In April 2004, Mattel filed a lawsuit in Los Angeles County Superior Court against Carter Bryant (“Bryant”), a former Mattel design employee. The suit alleges that Bryant aided and assisted a Mattel competitor, MGA Entertainment, Inc. (“MGA”), during the time he was employed by Mattel, in violation of his contractual and other duties to Mattel. In September 2004, Bryant asserted counterclaims against Mattel, including counterclaims in which Bryant sought, as a putative class action representative, to invalidate Mattel’s Confidential Information and Proprietary Inventions Agreements with its employees. Bryant also removed Mattel’s suit to the United States District Court for the Central District of California. In December 2004, MGA intervened as a party-defendant in Mattel’s action against Bryant, asserting that its rights to Bratz properties are at stake in the litigation.

18



Separately, in November 2004, Bryant filed an action against Mattel in the United States District Court for the Central District of California. The action sought a judicial declaration that Bryant’s purported conveyance of rights in Bratz was proper and that he did not misappropriate Mattel property in creating Bratz.

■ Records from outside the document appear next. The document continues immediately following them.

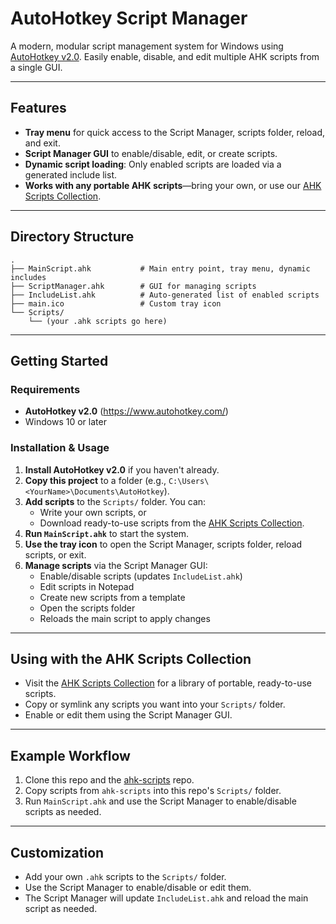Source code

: # AutoHotkey Script Manager

A modern, modular script management system for Windows using [AutoHotkey v2.0](https://www.autohotkey.com/). Easily enable, disable, and edit multiple AHK scripts from a single GUI.

---

## Features

- **Tray menu** for quick access to the Script Manager, scripts folder, reload, and exit.
- **Script Manager GUI** to enable/disable, edit, or create scripts.
- **Dynamic script loading**: Only enabled scripts are loaded via a generated include list.
- **Works with any portable AHK scripts**—bring your own, or use our [AHK Scripts Collection](https://github.com/yourusername/ahk-scripts).

---

## Directory Structure

```
.
├── MainScript.ahk           # Main entry point, tray menu, dynamic includes
├── ScriptManager.ahk        # GUI for managing scripts
├── IncludeList.ahk          # Auto-generated list of enabled scripts
├── main.ico                 # Custom tray icon
└── Scripts/
    └── (your .ahk scripts go here)
```

---

## Getting Started

### Requirements
- **AutoHotkey v2.0** (https://www.autohotkey.com/)
- Windows 10 or later

### Installation & Usage
1. **Install AutoHotkey v2.0** if you haven't already.
2. **Copy this project** to a folder (e.g., `C:\Users\<YourName>\Documents\AutoHotkey`).
3. **Add scripts** to the `Scripts/` folder. You can:
    - Write your own scripts, or
    - Download ready-to-use scripts from the [AHK Scripts Collection](https://github.com/yourusername/ahk-scripts).
4. **Run `MainScript.ahk`** to start the system.
5. **Use the tray icon** to open the Script Manager, scripts folder, reload scripts, or exit.
6. **Manage scripts** via the Script Manager GUI:
    - Enable/disable scripts (updates `IncludeList.ahk`)
    - Edit scripts in Notepad
    - Create new scripts from a template
    - Open the scripts folder
    - Reloads the main script to apply changes

---

## Using with the AHK Scripts Collection

- Visit the [AHK Scripts Collection](https://github.com/yourusername/ahk-scripts) for a library of portable, ready-to-use scripts.
- Copy or symlink any scripts you want into your `Scripts/` folder.
- Enable or edit them using the Script Manager GUI.

---

## Example Workflow
1. Clone this repo and the [ahk-scripts](https://github.com/yourusername/ahk-scripts) repo.
2. Copy scripts from `ahk-scripts` into this repo's `Scripts/` folder.
3. Run `MainScript.ahk` and use the Script Manager to enable/disable scripts as needed.

---

## Customization

- Add your own `.ahk` scripts to the `Scripts/` folder.
- Use the Script Manager to enable/disable or edit them.
- The Script Manager will update `IncludeList.ahk` and reload the main script as needed.
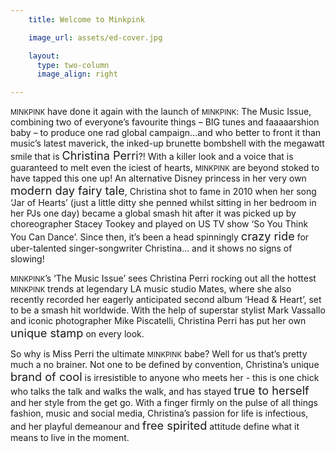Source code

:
 ```yaml
---
    title: Welcome to Minkpink

    image_url: assets/ed-cover.jpg

    layout:
      type: two-column
      image_align: right

---
```


<style>
article.page h1.title {
  font-family: "rodondoregular" !important;
  margin-bottom: 0.1em;
}

article.page .body p {
  font-style: italic;
  margin: 0.15em 0 0.5em;
}

article.page .body p:last-child {
  margin-bottom: 0;
}

big { font-size: 130% }
p > span { font-style: normal; font-size: 80%; }
</style>

<span>MINKPINK</span> have done it again with the launch of <span>MINKPINK</span>: The Music Issue, combining two of everyone’s favourite
things – BIG tunes and faaaaarshion baby – to produce one rad global campaign…and who better to front it than music’s
latest maverick, the inked-up brunette bombshell with the megawatt smile that is <big>Christina Perri</big>?! With a killer look
and a voice that is guaranteed to melt even the iciest of hearts, <span>MINKPINK</span> are beyond stoked to have tapped this one up! An alternative Disney princess in her very own <big>modern day fairy tale</big>, Christina shot to fame in 2010 when
her song ‘Jar of Hearts’ (just a little ditty she penned whilst sitting in her bedroom in her PJs one day) became a global
smash hit after it was picked up by choreographer Stacey Tookey and played on US TV show ‘So You Think You
Can Dance’. Since then, it’s been a head spinningly <big>crazy ride</big> for uber-talented singer-songwriter Christina…
and it shows no signs of slowing!


<span>MINKPINK</span>’s ‘The Music Issue’ sees Christina Perri rocking out all the hottest <span>MINKPINK</span> trends at legendary LA music studio Mates, where she also recently recorded her eagerly anticipated second album ‘Head & Heart’, set to be a smash hit worldwide. With the help of superstar stylist Mark Vassallo and iconic photographer Mike Piscatelli, Christina Perri has put her own <big>unique stamp</big> on every look.

So why is Miss Perri the ultimate <span>MINKPINK</span> babe? Well for us that’s pretty much a no brainer. Not one to be defined by convention, Christina’s unique <big>brand of cool</big> is irresistible to anyone who meets her - this is one chick who talks the talk and walks the walk, and has stayed <big>true to herself</big> and her style from the get go. With a finger firmly on the pulse of all things fashion, music and social media, Christina’s passion for life is infectious, and her playful demeanour and <big>free spirited</big> attitude define what it means to live in the moment.
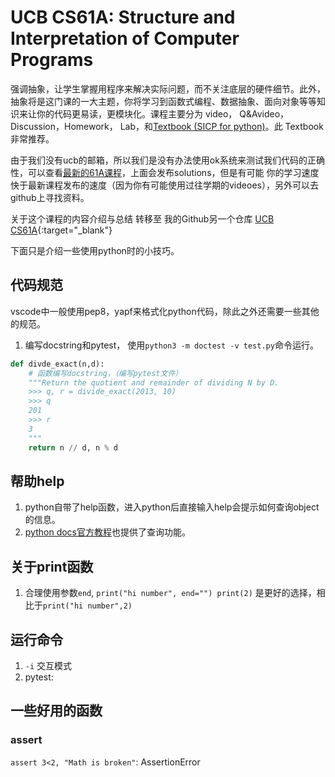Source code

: # UCB CS61A: Structure and Interpretation of Computer Programs

强调抽象，让学生掌握用程序来解决实际问题，而不关注底层的硬件细节。此外，抽象将是这门课的一大主题，你将学习到函数式编程、数据抽象、面向对象等等知识来让你的代码更易读，更模块化。课程主要分为 video， Q&Avideo，Discussion，Homework， Lab，和[Textbook (SICP for python)](<http://composingprograms.com/pages/11-getting-started.html>)。此 Textbook非常推荐。

由于我们没有ucb的邮箱，所以我们是没有办法使用ok系统来测试我们代码的正确性，可以查看[最新的61A课程](https://cs61a.org/)，上面会发布solutions，但是有可能
你的学习速度快于最新课程发布的速度（因为你有可能使用过往学期的videoes），另外可以去github上寻找资料。

关于这个课程的内容介绍与总结 转移至 我的Github另一个仓库 [UCB CS61A](https://github.com/Emma-ssq/UCB-CS61A){:target="_blank"}

下面只是介绍一些使用python时的小技巧。

## 代码规范

vscode中一般使用pep8，yapf来格式化python代码，除此之外还需要一些其他的规范。

1. 编写docstring和pytest， 使用`python3 -m doctest -v test.py`命令运行。

```python
def divde_exact(n,d):
    # 函数编写docstring，（编写pytest文件）
    """Return the quotient and remainder of dividing N by D.
    >>> q, r = divide_exact(2013, 10)
    >>> q
    201
    >>> r
    3
    """
    return n // d, n % d

```

## 帮助help

1. python自带了help函数，进入python后直接输入help会提示如何查询object的信息。
2. [python docs官方教程](https://docs.python.org/3/)也提供了查询功能。

## 关于print函数

1. 合理使用参数`end`, `print("hi number", end="") print(2)` 是更好的选择，相比于`print("hi number",2)`

## 运行命令

1. `-i` 交互模式
2. pytest:

## 一些好用的函数

### assert

`assert 3<2, "Math is broken"`: AssertionError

In April 2005, MGA filed suit against Mattel in the United States District Court for the Central District of California. MGA’s action alleges claims of trade dress infringement, trade dress dilution, false designation of origin, unfair competition, and unjust enrichment. The suit alleges, among other things, that certain products, themes, packaging, and/or television commercials in various Mattel product lines have infringed upon products, themes, packaging, and/or television commercials for various MGA product lines, including Bratz. The complaint also asserts that various alleged Mattel acts with respect to unidentified retailers, distributors, and licensees have damaged MGA and that various alleged acts by industry organizations, purportedly induced by Mattel, have damaged MGA. MGA’s suit alleges that MGA has been damaged in an amount “believed to reach or exceed tens of millions of dollars” and further seeks punitive damages, disgorgement of Mattel’s profits and injunctive relief.

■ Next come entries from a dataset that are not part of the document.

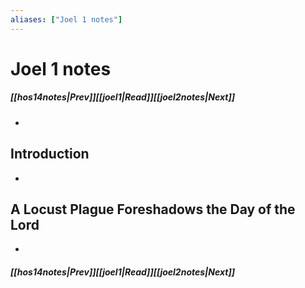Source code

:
 ```yaml
---
aliases: ["Joel 1 notes"]
---
```

# Joel 1 notes
##### <span class=arrow-left></span>[[hos14notes|Prev]]<span class=navigation-separator></span>[[joel1|Read]]<span class=navigation-separator></span>[[joel2notes|Next]]<span class=arrow-right></span>
- 
## Introduction
- 
## A Locust Plague Foreshadows the Day of the Lord
- 
##### <span class=arrow-left></span>[[hos14notes|Prev]]<span class=navigation-separator></span>[[joel1|Read]]<span class=navigation-separator></span>[[joel2notes|Next]]<span class=arrow-right></span>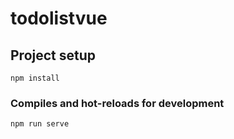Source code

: # todolistvue

## Project setup
```
npm install
```

### Compiles and hot-reloads for development
```
npm run serve
```


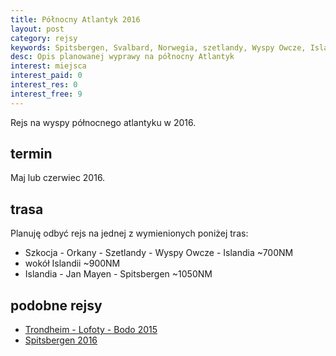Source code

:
 ```yaml
---
title: Północny Atlantyk 2016
layout: post
category: rejsy
keywords: Spitsbergen, Svalbard, Norwegia, szetlandy, Wyspy Owcze, Islandia, Jan Mayen, rejs, wyprawa, rejs morski
desc: Opis planowanej wyprawy na północny Atlantyk
interest: miejsca
interest_paid: 0
interest_res: 0
interest_free: 9
---
```

Rejs na wyspy północnego atlantyku w 2016.

termin
----------
Maj lub czerwiec 2016.

trasa
--------
Planuję odbyć rejs na jednej z wymienionych poniżej tras:

* Szkocja - Orkany - Szetlandy - Wyspy Owcze - Islandia ~700NM
* wokół Islandii ~900NM
* Islandia - Jan Mayen - Spitsbergen ~1050NM


podobne rejsy
------

* [Trondheim - Lofoty - Bodo 2015](/norwegia-2015)
* [Spitsbergen 2016](/spitsbergen-2016)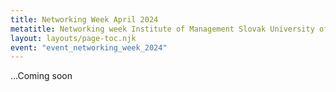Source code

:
 ```yaml
---
title: Networking Week April 2024
metatitle: Networking week Institute of Management Slovak University of Technology in Bratislava with support of Spectra Centre of Excellence EU with Kyiv National University of Construction and Architecture and Taras Shevchenko National University of Kyiv
layout: layouts/page-toc.njk
event: "event_networking_week_2024"
---
```


...Coming soon
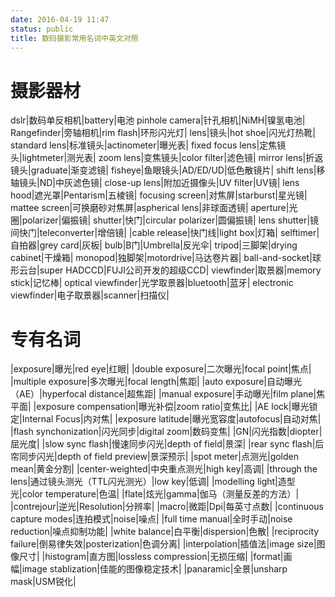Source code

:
 ```yaml
---
date: 2016-04-19 11:47
status: public
title: 数码摄影常用名词中英文对照
---
```


# 摄影器材
dslr|数码单反相机|battery|电池
pinhole camera|针孔相机|NiMH|镍氢电池|
Rangefinder|旁轴相机|rim flash|环形闪光灯|
lens|镜头|hot shoe|闪光灯热靴|
standard lens|标准镜头|actinometer|曝光表|
fixed focus lens|定焦镜头|lightmeter|测光表|
zoom lens|变焦镜头|color filter|滤色镜|
mirror lens|折返镜头|graduate|渐变滤镜|
fisheye|鱼眼镜头|AD/ED/UD|低色散镜片|
shift lens|移轴镜头|ND|中灰滤色镜|
close-up lens|附加近摄像头|UV filter|UV镜|
lens hood|遮光罩|Pentarism|五棱镜|
focusing screen|对焦屏|starburst|星光镜|
mattee screen|可换磨砂对焦屏|aspherical lens|非球面透镜|
aperture|光圈|polarizer|偏振镜|
shutter|快门|circular polarizer|圆偏振镜|
lens shutter|镜间快门|teleconverter|增倍镜|
|cable release|快门线|light box|灯箱|
selftimer|自拍器|grey card|灰板|
bulb|B门|Umbrella|反光伞|
tripod|三脚架|drying cabinet|干燥箱|
monopod|独脚架|motordrive|马达卷片器|
ball-and-socket|球形云台|super HADCCD|FUJI公司开发的超级CCD|
viewfinder|取景器|memory stick|记忆棒|
optical viewfinder|光学取景器|bluetooth|蓝牙|
electronic viewfinder|电子取景器|scanner|扫描仪|

# 专有名词
|exposure|曝光|red eye|红眼|
|double exposure|二次曝光|focal point|焦点|
|multiple exposure|多次曝光|focal length|焦距|
|auto exposure|自动曝光（AE）|hyperfocal distance|超焦距|
|manual exposure|手动曝光|film plane|焦平面|
|exposure compensation|曝光补偿|zoom ratio|变焦比|
|AE lock|曝光锁定|Internal Focus|内对焦|
|exposure latitude|曝光宽容度|autofocus|自动对焦|
|flash synchonization|闪光同步|digital zoom|数码变焦|
|GN|闪光指数|diopter|屈光度|
|slow sync flash|慢速同步闪光|depth of field|景深|
|rear sync flash|后帘同步闪光|depth of field preview|景深预示|
|spot meter|点测光|golden mean|黄金分割|
|center-weighted|中央重点测光|high key|高调|
|through the lens|通过镜头测光（TTL闪光测光）|low key|低调|
|modelling light|造型光|color temperature|色温|
|flate|炫光|gamma|伽马（测量反差的方法）|
|contrejour|逆光|Resolution|分辨率|
|macro|微距|Dpi|每英寸点数|
|continuous capture modes|连拍模式|noise|噪点|
|full time manual|全时手动|noise reduction|噪点抑制功能|
|white balance|白平衡|dispersion|色散|
|reciprocity failure|倒易律失效|posterization|色调分离|
|interpolation|插值法|image size|图像尺寸|
|histogram|直方图|lossless compression|无损压缩|
|format|画幅|image stablization|佳能的图像稳定技术|
|panaramic|全景|unsharp mask|USM锐化|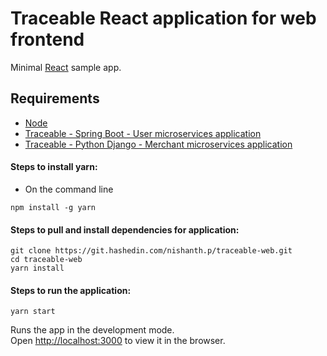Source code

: # Traceable React application for web frontend

Minimal [React](https://reactjs.org/docs/hello-world.html) sample app.

## Requirements
- [Node](https://nodejs.org/en/)
- [Traceable - Spring Boot - User microservices application](https://git.hashedin.com/nawaz.alam/traceable-user-microservices)
- [Traceable - Python Django - Merchant microservices application](https://git.hashedin.com/nishanth.p/traceable-merchant)

#### Steps to install yarn:

- On the command line
```shell
npm install -g yarn
```

#### Steps to pull and install dependencies for application:

```shell
git clone https://git.hashedin.com/nishanth.p/traceable-web.git
cd traceable-web
yarn install
```

#### Steps to run the application:

```shell
yarn start
```
Runs the app in the development mode.  
Open [http://localhost:3000](http://localhost:3000) to view it in the browser.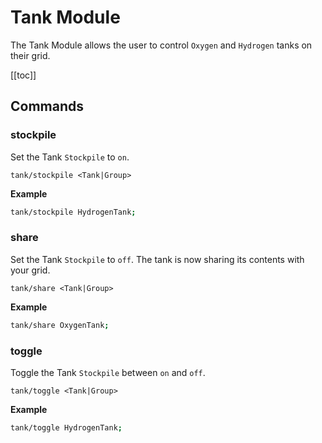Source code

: # Tank Module
The Tank Module allows the user to control `Oxygen` and `Hydrogen` tanks on their grid.

[[toc]]

## Commands

### stockpile
Set the Tank `Stockpile` to `on`.
```
tank/stockpile <Tank|Group>
```

**Example**
```bash title="Terminal"
tank/stockpile HydrogenTank;
```

### share
Set the Tank `Stockpile` to `off`. The tank is now sharing its contents with your grid.
```
tank/share <Tank|Group>
```

**Example**
```bash title="Terminal"
tank/share OxygenTank;
```

### toggle
Toggle the Tank `Stockpile` between `on` and `off`.
```
tank/toggle <Tank|Group>
```

**Example**
```bash title="Terminal"
tank/toggle HydrogenTank;
```

<!-- <script setup>
const isDev = __VUEPRESS_DEV__ ? "L" : "J";
</script>

{{isDev}} -->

In June 2006, the three cases were consolidated in the United States District Court for the Central District of California. On July 17, 2006, the Court issued an order dismissing all claims that Bryant had asserted against Mattel, including Bryant’s purported counterclaims to invalidate Mattel’s Confidential Information and Proprietary Inventions Agreements with its employees, and Bryant’s claims for declaratory relief.
On January 12, 2007, Mattel filed an Amended Complaint setting forth counterclaims that included additional claims against Bryant as well as claims for copyright infringement, Racketeer Influenced and Corrupt Organizations (“RICO”) violations, misappropriation of trade secrets, intentional interference with contract, aiding and abetting breach of fiduciary duty and breach of duty of loyalty, and unfair competition, among others, against MGA, its Chief Executive Officer Isaac Larian, certain MGA affiliates and an MGA employee. The RICO claim alleged that MGA stole Bratz and then, by recruiting and hiring key Mattel employees and directing them to bring with them Mattel confidential and proprietary information, unfairly competed against Mattel using Mattel’s trade secrets, confidential information, and key employees to build their business.

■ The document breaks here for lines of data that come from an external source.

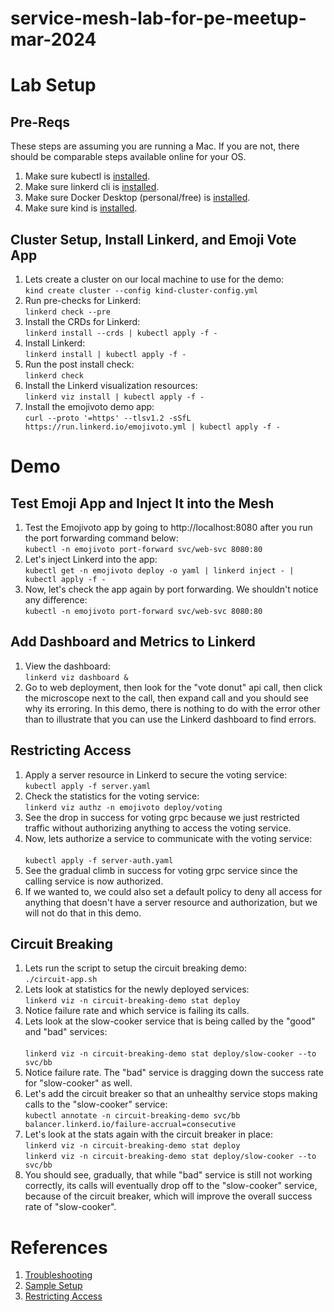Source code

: # service-mesh-lab-for-pe-meetup-mar-2024

# Lab Setup

## Pre-Reqs
These steps are assuming you are running a Mac. If you are not, there should be comparable steps available online for your OS.
1. Make sure kubectl is [installed](https://kubernetes.io/docs/tasks/tools/install-kubectl-macos/).
2. Make sure linkerd cli is [installed](https://linkerd.io/2.15/getting-started/#step-1-install-the-cli).
3. Make sure Docker Desktop (personal/free) is [installed](https://docs.docker.com/desktop/install/mac-install/).
4. Make sure kind is [installed](https://kind.sigs.k8s.io/docs/user/quick-start/#installation).

## Cluster Setup, Install Linkerd, and Emoji Vote App
1. Lets create a cluster on our local machine to use for the demo:<br/>
   ```kind create cluster --config kind-cluster-config.yml```
2. Run pre-checks for Linkerd:<br/>
   ```linkerd check --pre```
3. Install the CRDs for Linkerd:<br/>
   ```linkerd install --crds | kubectl apply -f -```
4. Install Linkerd:<br/>
   ```linkerd install | kubectl apply -f -```
5. Run the post install check:<br/>
   ```linkerd check```
6. Install the Linkerd visualization resources:<br/>
   ```linkerd viz install | kubectl apply -f -```
7. Install the emojivoto demo app:<br/>
   ```curl --proto '=https' --tlsv1.2 -sSfL https://run.linkerd.io/emojivoto.yml | kubectl apply -f -```

# Demo

## Test Emoji App and Inject It into the Mesh
1. Test the Emojivoto app by going to http://localhost:8080 after you run the port forwarding command below:<br/>
   ```kubectl -n emojivoto port-forward svc/web-svc 8080:80```
2. Let's inject Linkerd into the app:<br/>
   ```kubectl get -n emojivoto deploy -o yaml | linkerd inject - | kubectl apply -f -```
3. Now, let's check the app again by port forwarding. We shouldn't notice any difference:<br/>
   ```kubectl -n emojivoto port-forward svc/web-svc 8080:80```

## Add Dashboard and Metrics to Linkerd
1. View the dashboard:<br/>
   ```linkerd viz dashboard &```
2. Go to web deployment, then look for the "vote donut" api call, then click the microscope next to the call, then expand call and you should see why its erroring. In this demo, there is nothing to do with the error other than to illustrate that you can use the Linkerd dashboard to find errors.

## Restricting Access
1. Apply a server resource in Linkerd to secure the voting service:<br/>
   ```kubectl apply -f server.yaml```
2. Check the statistics for the voting service:<br/>
   ```linkerd viz authz -n emojivoto deploy/voting```
3. See the drop in success for voting grpc because we just restricted traffic without authorizing anything to access the voting service.
4. Now, lets authorize a service to communicate with the voting service:<br/>     
   ```kubectl apply -f server-auth.yaml```
5. See the gradual climb in success for voting grpc service since the calling service is now authorized.
6. If we wanted to, we could also set a default policy to deny all access for anything that doesn't have a server resource and authorization, but we will not do that in this demo.

## Circuit Breaking
1. Lets run the script to setup the circuit breaking demo:<br/> 
   ```./circuit-app.sh```
2. Lets look at statistics for the newly deployed services:<br/>
   ```linkerd viz -n circuit-breaking-demo stat deploy```
3. Notice failure rate and which service is failing its calls.<br/>
4. Lets look at the slow-cooker service that is being called by the "good" and "bad" services:<br/>     
   ```linkerd viz -n circuit-breaking-demo stat deploy/slow-cooker --to svc/bb```
5. Notice failure rate. The "bad" service is dragging down the success rate for "slow-cooker" as well.<br/>
6. Let's add the circuit breaker so that an unhealthy service stops making calls to the "slow-cooker" service:<br/>
   ```kubectl annotate -n circuit-breaking-demo svc/bb balancer.linkerd.io/failure-accrual=consecutive```
7. Let's look at the stats again with the circuit breaker in place:<br/>
   ```linkerd viz -n circuit-breaking-demo stat deploy```<br/>
   ```linkerd viz -n circuit-breaking-demo stat deploy/slow-cooker --to svc/bb```<br/>
8. You should see, gradually, that while "bad" service is still not working correctly, its calls will eventually drop off to the "slow-cooker" service, because of the circuit breaker, which will improve the overall success rate of "slow-cooker".

# References
1. [Troubleshooting](https://linkerd.io/2.15/tasks/debugging-your-service/)
2. [Sample Setup](https://linkerd.io/2.15/getting-started/)
3. [Restricting Access](https://linkerd.io/2.15/tasks/restricting-access/)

Mattel sought to try all of its claims in a single trial, but in February 2007, the Court decided that the consolidated cases would be tried in two phases, with the first trial to determine claims and defenses related to Mattel’s ownership of Bratz works and whether MGA infringed those works. On May 19, 2008, Bryant reached a settlement agreement with Mattel and is no longer a defendant in the litigation. In the public stipulation entered by Mattel and Bryant in connection with the resolution, Bryant agreed that he was and would continue to be bound by all prior and future Court Orders relating to Bratz ownership and infringement, including the Court’s summary judgment rulings.
The first phase of the first trial resulted in a unanimous jury verdict on July 17, 2008 in favor of Mattel. The jury found that almost all of the Bratz design drawings and other works in question were created by Bryant while he was employed at Mattel; that MGA and Isaac Larian intentionally interfered with the contractual duties owed by Bryant to Mattel, aided and abetted Bryant’s breaches of his duty of loyalty to Mattel, aided and abetted Bryant’s breaches of the fiduciary duties he owed to Mattel, and converted Mattel property for their own use. The same jury determined that defendants MGA, Larian, and MGA Entertainment (HK) Limited infringed Mattel’s copyrights in the Bratz design drawings and other Bratz works, and awarded Mattel total damages of approximately $100 million against the defendants. On December 3, 2008, the Court issued a series of orders rejecting MGA’s equitable defenses and granting Mattel’s motions for equitable relief, including an order enjoining the MGA party defendants from manufacturing, marketing, or selling certain Bratz fashion dolls or from using the “Bratz” name. The Court stayed its December 3, 2008 injunctive orders until further order of the Court.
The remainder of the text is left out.